● WHAT TO WORK ON:
Return a verbatim reproduction of each line, starting at the line with "requiring user input" and ending at the last line of the listing below.

● MATERIAL FOR THE TASK:
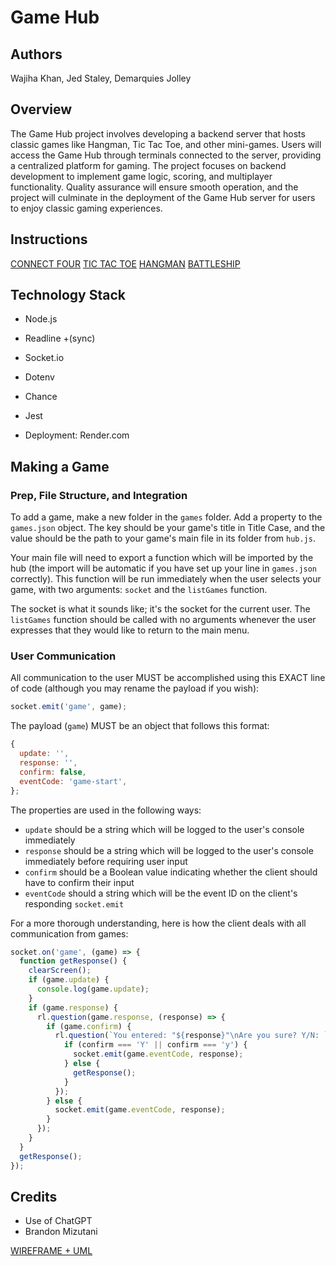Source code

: # Game Hub

## Authors

Wajiha Khan, Jed Staley, Demarquies Jolley

## Overview

The Game Hub project involves developing a backend server that hosts classic games like Hangman, Tic Tac Toe, and other mini-games. Users will access the Game Hub through terminals connected to the server, providing a centralized platform for gaming. The project focuses on backend development to implement game logic, scoring, and multiplayer functionality. Quality assurance will ensure smooth operation, and the project will culminate in the deployment of the Game Hub server for users to enjoy classic gaming experiences.

## Instructions

[CONNECT FOUR](./games/connect-four/README.md)
[TIC TAC TOE](./games/tictactoe/README.md)
[HANGMAN](./games/hangman/README.md)
[BATTLESHIP](./games/battleship/README.md)

## Technology Stack

- Node.js
- Readline +(sync)
- Socket.io
- Dotenv
- Chance
- Jest

- Deployment: Render.com

## Making a Game

### Prep, File Structure, and Integration

To add a game, make a new folder in the `games` folder. Add a property to the `games.json` object. The key should be your game's title in Title Case, and the value should be the path to your game's main file in its folder from `hub.js`. 

Your main file will need to export a function which will be imported by the hub (the import will be automatic if you have set up your line in `games.json` correctly). This function will be run immediately when the user selects your game, with two arguments: `socket` and the `listGames` function. 

The socket is what it sounds like; it's the socket for the current user. The `listGames` function should be called with no arguments whenever the user expresses that they would like to return to the main menu.

### User Communication

All communication to the user MUST be accomplished using this EXACT line of code (although you may rename the payload if you wish): 

```javascript
socket.emit('game', game);
```

The payload (`game`) MUST be an object that follows this format:

```javascript
{
  update: '',
  response: '',
  confirm: false,
  eventCode: 'game-start',
};
```

The properties are used in the following ways:

  - `update` should be a string which will be logged to the user's console immediately
  - `response` should be a string which will be logged to the user's console immediately before requiring user input
  - `confirm` should be a Boolean value indicating whether the client should have to confirm their input
  - `eventCode` should a string which will be the event ID on the client's responding `socket.emit`

For a more thorough understanding, here is how the client deals with all communication from games:

```javascript
socket.on('game', (game) => {
  function getResponse() {
    clearScreen();
    if (game.update) {
      console.log(game.update);
    }
    if (game.response) {
      rl.question(game.response, (response) => {
        if (game.confirm) {
          rl.question(`You entered: "${response}"\nAre you sure? Y/N: `, (confirm) => {
            if (confirm === 'Y' || confirm === 'y') {
              socket.emit(game.eventCode, response);
            } else {
              getResponse();
            }
          });
        } else {
          socket.emit(game.eventCode, response);
        }
      });
    }
  }
  getResponse();
});
```

### 

## Credits

- Use of ChatGPT
- Brandon Mizutani

[WIREFRAME + UML](https://www.figma.com/board/r3QEX5DV1n9hy9tveqkuVb/Cloud-Game?node-id=0-1&t=HZrGRSTxIlQsR4XD-0)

● OUTPUT:
  - `response` should be a string which will be logged to the user's console immediately before requiring user input
  - `confirm` should be a Boolean value indicating whether the client should have to confirm their input
  - `eventCode` should a string which will be the event ID on the client's responding `socket.emit`

For a more thorough understanding, here is how the client deals with all communication from games:

```javascript
socket.on('game', (game) => {
  function getResponse() {
    clearScreen();
    if (game.update) {
      console.log(game.update);
    }
    if (game.response) {
      rl.question(game.response, (response) => {
        if (game.confirm) {
          rl.question(`You entered: "${response}"\nAre you sure? Y/N: `, (confirm) => {
            if (confirm === 'Y' || confirm === 'y') {
              socket.emit(game.eventCode, response);
            } else {
              getResponse();
            }
          });
        } else {
          socket.emit(game.eventCode, response);
        }
      });
    }
  }
  getResponse();
});
```

### 

## Credits

- Use of ChatGPT
- Brandon Mizutani

[WIREFRAME + UML](https://www.figma.com/board/r3QEX5DV1n9hy9tveqkuVb/Cloud-Game?node-id=0-1&t=HZrGRSTxIlQsR4XD-0)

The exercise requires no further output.